A man in Aurora said he came home from work on the same day as the O'Hare sighting, looked skyward in his back yard and spied a shiny round object hovering between two masses of clouds. And then it disappeared.A woman from Ireland wrote to asked what the heck was happening at "O'Hara."
A man named Montana said he had encounters with extraterrestrials in Romania and in Wichita, Kan. He expressed amazement that neither incident made the news.
It may never be known whether the phenomenon at O'Hare on Nov. 7--which was reported by numerous United Airlines employees--was an actual UFO sighting, or much ado about nothing. But readers don't seem to mind offering their opinions.
Here's a sample from the more than 400 e-mails Getting Around has received:
"For those of us researchers who are convinced that UFO sightings reported by witnesses of the caliber of those at O'Hare are not triggered by errant weather balloons, swamp gas, the planet Venus, atmospheric anomalies, secret government aircraft or outright hallucinations, your ongoing attempt to get to the bottom of what hovered that day over Gate C17 is extremely refreshing."
--C. Scott Littleton, professor of anthropology emeritus at Occidental College in Los Angeles.
"I have a different take on what happened at O'Hare. It's the obvious side-effect of the two-joint coffee break."
--Mike Maday, Spring Hill, Tenn.
"Hmm. Looks like we're being visited by advanced craft from other worlds, and not only is the U.S. government keen to cover up the details, so are many private corporations whose existence would be threatened by the free-energy technology that powers these vehicles."
--Andrew Johnson, United Kingdom
"While not directly admitting that E.T. had indeed phoned home, you appeared at least open to that possibility. It was a nice departure from the norm to see the witnesses treated as respectable observers rather than being portrayed as nuts or inebriated liars. Aliens may not have yet landed on the front lawn of the White House, but they appear to be toying with the idea if the O'Hare incident is any indication."
--John Oathout, Broken Arrow, Okla.
"I wish that people would believe what we know we saw. I'm afraid to go outside, and I can't sleep. I've purchased a large caliber pistol and have installed a top-of-the-line security system. Needless to say, I've also canceled my family's camping trip to Indiana Dunes."
--Scared in Indiana
"I would have laughed at this story about a year ago, but I saw something very similar in the Detroit area. Others saw it too. I am glad people have stood up to the downplay[ing] of this issue. I too had to give myself a reality check, but it happened, and I was on my fifth cup of coffee."
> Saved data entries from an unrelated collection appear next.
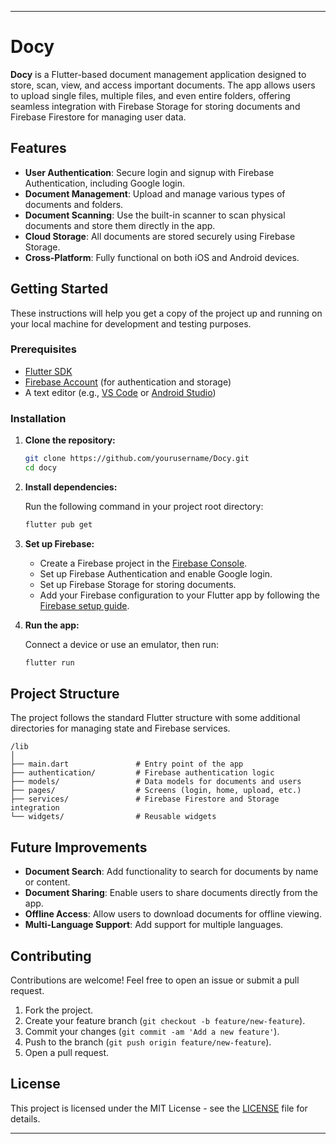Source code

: 
---

# Docy

**Docy** is a Flutter-based document management application designed to store, scan, view, and access important documents. The app allows users to upload single files, multiple files, and even entire folders, offering seamless integration with Firebase Storage for storing documents and Firebase Firestore for managing user data.

## Features

- **User Authentication**: Secure login and signup with Firebase Authentication, including Google login.
- **Document Management**: Upload and manage various types of documents and folders.
- **Document Scanning**: Use the built-in scanner to scan physical documents and store them directly in the app.
- **Cloud Storage**: All documents are stored securely using Firebase Storage.
- **Cross-Platform**: Fully functional on both iOS and Android devices.

## Getting Started

These instructions will help you get a copy of the project up and running on your local machine for development and testing purposes.

### Prerequisites

- [Flutter SDK](https://flutter.dev/docs/get-started/install)
- [Firebase Account](https://firebase.google.com/) (for authentication and storage)
- A text editor (e.g., [VS Code](https://code.visualstudio.com/) or [Android Studio](https://developer.android.com/studio))

### Installation

1. **Clone the repository:**

   ```bash
   git clone https://github.com/yourusername/Docy.git
   cd docy
   ```

2. **Install dependencies:**

   Run the following command in your project root directory:

   ```bash
   flutter pub get
   ```

3. **Set up Firebase:**

   - Create a Firebase project in the [Firebase Console](https://console.firebase.google.com/).
   - Set up Firebase Authentication and enable Google login.
   - Set up Firebase Storage for storing documents.
   - Add your Firebase configuration to your Flutter app by following the [Firebase setup guide](https://firebase.flutter.dev/docs/overview).

4. **Run the app:**

   Connect a device or use an emulator, then run:

   ```bash
   flutter run
   ```

## Project Structure

The project follows the standard Flutter structure with some additional directories for managing state and Firebase services.

```plaintext
/lib
│
├── main.dart               # Entry point of the app
├── authentication/         # Firebase authentication logic
├── models/                 # Data models for documents and users
├── pages/                  # Screens (login, home, upload, etc.)
├── services/               # Firebase Firestore and Storage integration
└── widgets/                # Reusable widgets
```

## Future Improvements

- **Document Search**: Add functionality to search for documents by name or content.
- **Document Sharing**: Enable users to share documents directly from the app.
- **Offline Access**: Allow users to download documents for offline viewing.
- **Multi-Language Support**: Add support for multiple languages.

## Contributing

Contributions are welcome! Feel free to open an issue or submit a pull request.

1. Fork the project.
2. Create your feature branch (`git checkout -b feature/new-feature`).
3. Commit your changes (`git commit -am 'Add a new feature'`).
4. Push to the branch (`git push origin feature/new-feature`).
5. Open a pull request.

## License

This project is licensed under the MIT License - see the [LICENSE](LICENSE) file for details.

---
"I sat on a plane at the Port Columbus, Ohio, airport for at least an hour on the afternoon of Nov. 7. This flight was scheduled to arrive at O'Hare at 4:30 p.m. (the same time as the UFO sighting) The flight was further delayed for about another hour and circled the airport waiting to land. The pilot was not able to provide us with a reason for the delays. My daughter said when she arrived at the airport to pick me up around 4:30 that there were very many military personnel at the airport."
--Dennis Goethe, Durand, Ill.
"It should be clear to everyone that the U.S. government has been lying about UFOs since the first reports. They have been here before Earth's civilization began, and they'll be here after we've trashed our planet to death."
"I am a 67-year-old woman who has lived in the Chicago area for 65 of those years. I believe in UFOs because I've seen them--long time ago, when I was about 14 years old, walking my dog on the South Side of Chicago. It was two side-by-side cigar-shaped lights in the eastern sky. I remember that sight as clearly as I remember the exact moment I heard that Mayor [Richard J.] Daley had a heart attack and that Kennedy had been shot."
--Dorothy P. Schmidt
Finally, the mayor of Roswell, N.M., where it was reported in 1947 that an alien spacecraft was recovered on a nearby ranch, said he thinks the saucer-shaped craft at O'Hare must have taken a wrong turn.
"I'm hoping they were on their way to Roswell to help us celebrate our biggest UFO festival to date," Mayor Sam LaGrone said of the event scheduled for July 5 through 8.
"Even if the gates at O'Hare were full, we have plenty of landing space here in Roswell and we welcome any alien visitors to drop in and celebrate the 60th anniversary with us," LaGrone said.